Published on Sun, 07/10/2012 - 23:00

By the end of September Airmic had had talks about reservation of rights with seven of its eight insurance partners, who between them provide most of the Property cover purchased by members. On the table for discussion was a model clause for insertion into insurance contracts that would significantly reduce the use of the practice.

“We’ve had really positive talks with the market, who accept 100% the principle of what we’re doing. They’ve been very helpful with suggestions about how the wordings can be improved, and we are confident it will have wide acceptance in the market,” said chief executive John Hurrell.

It is understood that the changes to the initial draft clause requested by insurers are relatively detailed, and that they do not challenge what the original wording set out to achieve. Law firm Herbert Smith, who have been supporting Airmic in the exercise, are now working on a second version.

The model clause is similar in aim to the reservation of rights Statement of Principles published by Airmic in 2008. The Principles apply to large claims on policies issued in England and Wales, and provide for a ninety-day cooling off period from receipt of the claim before the insurer announces a reservation. This would give time for the parties to explore the evidence informally with less need to involve lawyers, saving both time and money.

Although all Airmic’s insurance partners signed up to the Principles, the document is voluntary and has had little influence on what happens in practice. Writing in Post Magazine in June, Hurrell said anecdotal evidence backed by a member survey had confirmed the impression that the ‘softly softly’ approach was not working.

“It would seem that, despite the good intentions of underwriters and others at the client-facing end, there is a remorseless legal and governance logic leading insurers to reserve rights even where is no need to do so,” he wrote.

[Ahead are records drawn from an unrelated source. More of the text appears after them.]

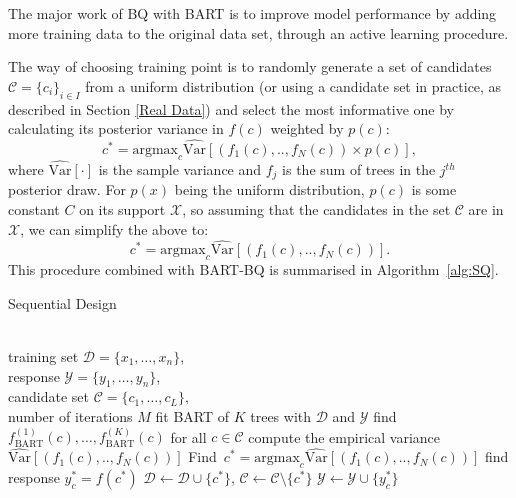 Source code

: The major work of BQ with BART is to improve model performance by adding more training data to the original data set, through an active learning procedure.

The way of choosing training point is to randomly generate a set of candidates $ \mathcal{C} = \{ c_i\}_{i\in I}$ from a uniform distribution (or using a candidate set in practice, as described in Section \ref{Real Data}) and select the most informative one by calculating its posterior variance in $f(c)$ weighted by $p(c)$:
\begin{equation}
	c^* = \mbox{argmax}_c \widehat{\mbox{Var}}[(f_{1}(c),..,f_{N}(c))\times p(c)],
	\label{eq:maxvariance}
\end{equation}
where $\widehat{\mbox{Var}}[\cdot]$ is the sample variance and $f_j$ is the sum of trees in the $j^{th}$ posterior draw. For $p(x)$ being the uniform distribution, $p(c)$ is some constant $C$ on its support $\mathcal{X}$, so assuming that the candidates in the set $\mathcal{C}$ are in $\mathcal{X}$, we can simplify the above to:
\begin{equation}
	c^* = \mbox{argmax}_c \widehat{\mbox{Var}}[(f_{1}(c),..,f_{N}(c))].
	\label{eq:maxvar}
\end{equation}
This procedure combined with BART-BQ is summarised in Algorithm~\ref{alg:SQ}.

\begin{algorithm}[tbh!]
  \caption{Sequential Design}
  \label{alg:SQ}
\begin{algorithmic}
  \\training set $\mathcal{D} = \{x_1, \ldots, x_n\}$, \\response $\mathcal{Y} = \{y_1, \ldots, y_n\}$, \\candidate set $\mathcal{C} = \{c_1, \ldots, c_L\},$ 
  \\
  number of iterations $M$
  \STATE fit BART of $K$ trees with $\mathcal{D}$ and $\mathcal{Y}$
  \STATE find $f_{\mbox{BART}}^{(1)}(c), \ldots, f_{\mbox{BART}}^{(K)}(c)$ for all $c\in\mathcal{C}$
  \STATE compute the empirical variance $ \widehat{\mbox{Var}}[(f_{1}(c),..,f_{N}(c))]$
  \STATE Find $\,c^* = \mbox{argmax}_{c} \widehat{\mbox{Var}}[(f_{1}(c),..,f_{N}(c))]
	\label{eq:maxvar}$
  \STATE find response $y_c^* = f(c^*)$
  \STATE $\mathcal{D} \leftarrow \mathcal{D}\cup \{c^*\}$, $\mathcal{C} \leftarrow \mathcal{C}\setminus \{c^*\}$
  \STATE $\mathcal{Y} \leftarrow \mathcal{Y}\cup \{y_c^*\}$
  \ENDFOR
\end{algorithmic}
\end{algorithm}


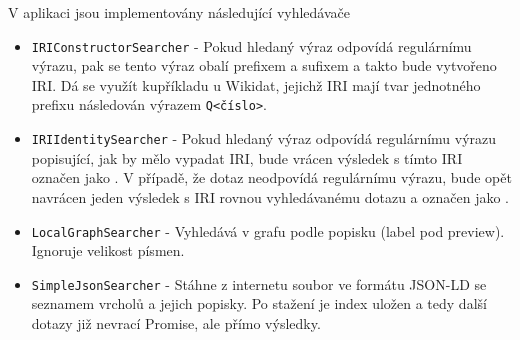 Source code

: V aplikaci jsou implementovány následující vyhledávače
\begin{itemize}
  \item \texttt{IRIConstructorSearcher} - Pokud hledaný výraz odpovídá regulárnímu výrazu, pak se tento výraz obalí prefixem a sufixem a takto bude vytvořeno IRI. Dá se využít kupříkladu u Wikidat, jejichž IRI mají tvar jednotného prefixu následován výrazem \texttt{Q<číslo>}.
  \item \texttt{IRIIdentitySearcher} - Pokud hledaný výraz odpovídá regulárnímu výrazu popisující, jak by mělo vypadat IRI, bude vrácen výsledek s tímto IRI označen jako . V případě, že dotaz neodpovídá regulárnímu výrazu, bude opět navrácen jeden výsledek s IRI rovnou vyhledávanému dotazu a označen jako .
  \item \texttt{LocalGraphSearcher} - Vyhledává v grafu podle popisku (label pod preview). Ignoruje velikost písmen.
  \item \texttt{SimpleJsonSearcher} - Stáhne z internetu soubor ve formátu JSON-LD se seznamem vrcholů a jejich popisky. Po stažení je index uložen a tedy další dotazy již nevrací Promise, ale přímo výsledky.
\end{itemize}

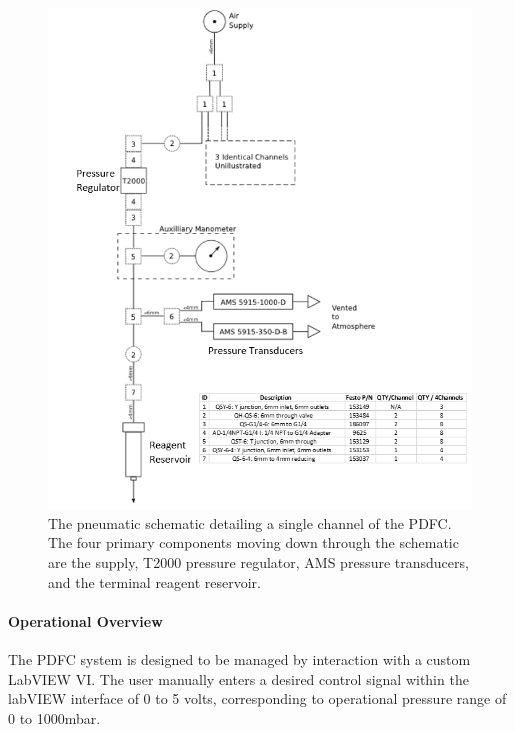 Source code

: \begin{figure}[H]
\centering 
\includegraphics[width=1.0\columnwidth]{pneumaticSchematic.PNG} 
\caption[Pneumatic Schematic of PDFC channel]{The pneumatic schematic detailing a single channel of the PDFC. The four primary components moving down through the schematic are the supply, T2000 pressure regulator, AMS pressure transducers, and the terminal reagent reservoir.} 
\label{fig:pneumaticSchematic} 
\end{figure}

\clearpage

\paragraph{Operational Overview} The PDFC system is designed to be managed by interaction with a custom LabVIEW VI. The user manually enters a desired control signal within the labVIEW interface of 0 to 5 volts, corresponding to operational pressure range of 0 to 1000mbar.

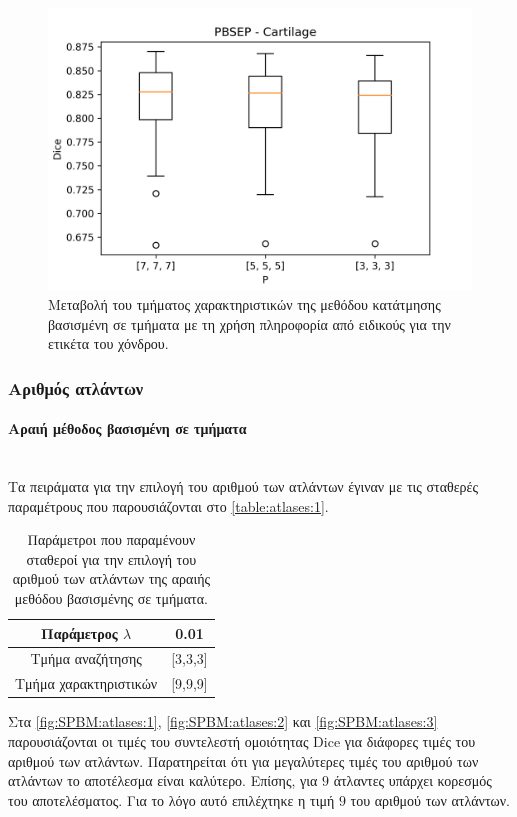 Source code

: \documentclass[a4paper,12pt]{article}
\newcommand{\paragraphLine}[1]{\paragraph{#1}\mbox{}\\}
\begin{document}
\begin{figure}[H]
    \centering
    \includegraphics[width=0.85\linewidth]{PBSEP_P_Cartilage_plot.png}
    \caption{Μεταβολή του τμήματος χαρακτηριστικών της μεθόδου κατάτμησης
             βασισμένη σε τμήματα με τη χρήση πληροφορία από ειδικούς για την
             ετικέτα του χόνδρου.}
    \label{fig:PBSEP:P:3}
\end{figure}

\subsubsection{Αριθμός ατλάντων}

\paragraphLine{Αραιή μέθοδος βασισμένη σε τμήματα}

Τα πειράματα για την επιλογή του αριθμού των ατλάντων έγιναν με τις σταθερές
παραμέτρους που παρουσιάζονται στο \autoref{table:atlases:1}.

\begin{table}[h!]
    \centering
    \begin{tabular}{|c|c|} 
        \hline
        Παράμετρος $\lambda$ & 0.01 \\ 
        \hline
        Τμήμα αναζήτησης & [3,3,3] \\ 
        \hline
        Τμήμα χαρακτηριστικών & [9,9,9] \\ 
        \hline
    \end{tabular}
    \caption{Παράμετροι που παραμένουν σταθεροί για την επιλογή του αριθμού των
             ατλάντων της αραιής μεθόδου βασισμένης σε τμήματα.}
    \label{table:atlases:1}
\end{table}

Στα \autoref{fig:SPBM:atlases:1}, \autoref{fig:SPBM:atlases:2} και
\autoref{fig:SPBM:atlases:3} παρουσιάζονται οι τιμές του συντελεστή ομοιότητας
Dice για διάφορες τιμές του αριθμού των ατλάντων. Παρατηρείται ότι για
μεγαλύτερες τιμές του αριθμού των ατλάντων το αποτέλεσμα είναι καλύτερο. Επίσης,
για $9$ άτλαντες υπάρχει κορεσμός του αποτελέσματος. Για το λόγο αυτό επιλέχτηκε
η τιμή $9$ του αριθμού των ατλάντων.
\end{document}
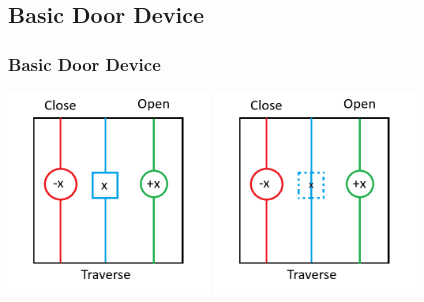 \documentclass{beamer}
\begin{document}
\subsection{Basic Door Device}
\begin{frame}
  \frametitle{Basic Door Device}
  \centerline{
    \includegraphics[width=0.40\textwidth]{res/doors/Door.png}
    \hspace{2.5cm}
    \includegraphics[width=0.40\textwidth]{res/doors/DoorOpend.png}
  }
\end{frame}
\end{document}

Unlike the Principles, the model clause on reservation would be legally binding once inserted into an insurance contract. This is the same approach adopted by the association last year when it produced the non-disclosure clause, which feedback from members suggests has led to significant improvement. The various parties will be free to change the wording of the clause as part of their discussions; the main thing is to come up with something acceptable to both insurer and buyer that achieves the desired objectives. Once the new model clause has been discussed fully with insurers, Airmic will seek the input of brokers before unveiling it to the market; the expectation is to reach this stage before the end of 2012.

“We’re aiming for a clause that has such wide acceptance that it is viewed as the market norm,” said Hurrell. “Of course, no one will be obliged to use it, but being willing to do so would put insurers in a stronger competitive position.”

Surveys of Airmic members have found reservation of rights to be an issue of serious concern, with around 30% having had experience of it in the previous two years when making claims. Half of this group were dissatisfied with the eventual outcome.

“We’ve had really positive talks with the market, who accept 100% the principle of what we’re doing."